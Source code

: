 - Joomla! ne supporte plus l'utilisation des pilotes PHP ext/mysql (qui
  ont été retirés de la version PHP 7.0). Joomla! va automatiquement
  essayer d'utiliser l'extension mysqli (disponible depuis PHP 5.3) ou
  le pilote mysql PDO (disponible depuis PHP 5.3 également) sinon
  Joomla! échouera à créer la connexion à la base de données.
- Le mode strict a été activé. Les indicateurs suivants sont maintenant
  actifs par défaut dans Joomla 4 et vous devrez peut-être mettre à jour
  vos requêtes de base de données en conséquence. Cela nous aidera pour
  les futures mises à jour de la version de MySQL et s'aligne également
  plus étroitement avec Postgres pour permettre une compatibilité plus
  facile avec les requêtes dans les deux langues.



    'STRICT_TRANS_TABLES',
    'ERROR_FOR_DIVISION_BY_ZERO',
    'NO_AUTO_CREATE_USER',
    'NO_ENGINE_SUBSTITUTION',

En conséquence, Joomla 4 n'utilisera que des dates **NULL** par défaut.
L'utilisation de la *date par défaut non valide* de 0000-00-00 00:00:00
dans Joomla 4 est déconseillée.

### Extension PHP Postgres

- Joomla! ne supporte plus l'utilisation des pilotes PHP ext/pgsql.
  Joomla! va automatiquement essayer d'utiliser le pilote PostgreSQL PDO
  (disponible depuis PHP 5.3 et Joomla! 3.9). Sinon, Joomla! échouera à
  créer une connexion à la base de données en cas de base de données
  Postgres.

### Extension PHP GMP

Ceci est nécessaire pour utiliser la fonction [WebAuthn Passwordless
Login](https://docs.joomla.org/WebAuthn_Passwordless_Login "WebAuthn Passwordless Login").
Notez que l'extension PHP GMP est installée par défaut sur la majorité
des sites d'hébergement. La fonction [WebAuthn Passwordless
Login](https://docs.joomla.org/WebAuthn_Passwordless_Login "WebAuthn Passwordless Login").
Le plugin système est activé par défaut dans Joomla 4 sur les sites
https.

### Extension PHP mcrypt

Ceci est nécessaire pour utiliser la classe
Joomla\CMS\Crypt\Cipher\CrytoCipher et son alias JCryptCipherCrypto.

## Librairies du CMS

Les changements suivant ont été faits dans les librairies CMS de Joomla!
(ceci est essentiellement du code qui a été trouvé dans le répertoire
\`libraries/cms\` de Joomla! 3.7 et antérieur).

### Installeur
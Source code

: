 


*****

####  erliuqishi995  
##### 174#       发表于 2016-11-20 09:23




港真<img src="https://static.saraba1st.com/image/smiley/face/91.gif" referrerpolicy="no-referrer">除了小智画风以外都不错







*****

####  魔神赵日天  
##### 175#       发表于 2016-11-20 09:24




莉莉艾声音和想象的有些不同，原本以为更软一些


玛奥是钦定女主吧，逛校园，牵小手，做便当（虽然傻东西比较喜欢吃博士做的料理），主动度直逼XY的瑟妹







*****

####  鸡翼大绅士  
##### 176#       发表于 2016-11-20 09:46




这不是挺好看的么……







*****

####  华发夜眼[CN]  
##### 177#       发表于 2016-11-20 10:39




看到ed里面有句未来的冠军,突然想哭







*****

........

• _Work item_: Repeat the records above in full, character for character.

• _Output for this exercise_:
Source code

: - Joomla! ne supporte plus l'utilisation des pilotes PHP ext/mysql (qui
  ont été retirés de la version PHP 7.0). Joomla! va automatiquement
  essayer d'utiliser l'extension mysqli (disponible depuis PHP 5.3) ou
  le pilote mysql PDO (disponible depuis PHP 5.3 également) sinon
  Joomla! échouera à créer la connexion à la base de données.
- Le mode strict a été activé. Les indicateurs suivants sont maintenant
  actifs par défaut dans Joomla 4 et vous devrez peut-être mettre à jour
  vos requêtes de base de données en conséquence. Cela nous aidera pour
  les futures mises à jour de la version de MySQL et s'aligne également
  plus étroitement avec Postgres pour permettre une compatibilité plus
  facile avec les requêtes dans les deux langues.



    'STRICT_TRANS_TABLES',
    'ERROR_FOR_DIVISION_BY_ZERO',
    'NO_AUTO_CREATE_USER',
    'NO_ENGINE_SUBSTITUTION',

En conséquence, Joomla 4 n'utilisera que des dates **NULL** par défaut.
L'utilisation de la *date par défaut non valide* de 0000-00-00 00:00:00
dans Joomla 4 est déconseillée.

### Extension PHP Postgres

- Joomla! ne supporte plus l'utilisation des pilotes PHP ext/pgsql.
  Joomla! va automatiquement essayer d'utiliser le pilote PostgreSQL PDO
  (disponible depuis PHP 5.3 et Joomla! 3.9). Sinon, Joomla! échouera à
  créer une connexion à la base de données en cas de base de données
  Postgres.

### Extension PHP GMP

Ceci est nécessaire pour utiliser la fonction [WebAuthn Passwordless
Login](https://docs.joomla.org/WebAuthn_Passwordless_Login "WebAuthn Passwordless Login").
Notez que l'extension PHP GMP est installée par défaut sur la majorité
des sites d'hébergement. La fonction [WebAuthn Passwordless
Login](https://docs.joomla.org/WebAuthn_Passwordless_Login "WebAuthn Passwordless Login").
Le plugin système est activé par défaut dans Joomla 4 sur les sites
https.

### Extension PHP mcrypt

Ceci est nécessaire pour utiliser la classe
Joomla\CMS\Crypt\Cipher\CrytoCipher et son alias JCryptCipherCrypto.

## Librairies du CMS

Les changements suivant ont été faits dans les librairies CMS de Joomla!
(ceci est essentiellement du code qui a été trouvé dans le répertoire
\`libraries/cms\` de Joomla! 3.7 et antérieur).

### Installeur
Source code

: 


*****

####  erliuqishi995  
##### 174#       发表于 2016-11-20 09:23




港真<img src="https://static.saraba1st.com/image/smiley/face/91.gif" referrerpolicy="no-referrer">除了小智画风以外都不错







*****

####  魔神赵日天  
##### 175#       发表于 2016-11-20 09:24




莉莉艾声音和想象的有些不同，原本以为更软一些


玛奥是钦定女主吧，逛校园，牵小手，做便当（虽然傻东西比较喜欢吃博士做的料理），主动度直逼XY的瑟妹







*****

####  鸡翼大绅士  
##### 176#       发表于 2016-11-20 09:46




这不是挺好看的么……







*****

####  华发夜眼[CN]  
##### 177#       发表于 2016-11-20 10:39




看到ed里面有句未来的冠军,突然想哭







*****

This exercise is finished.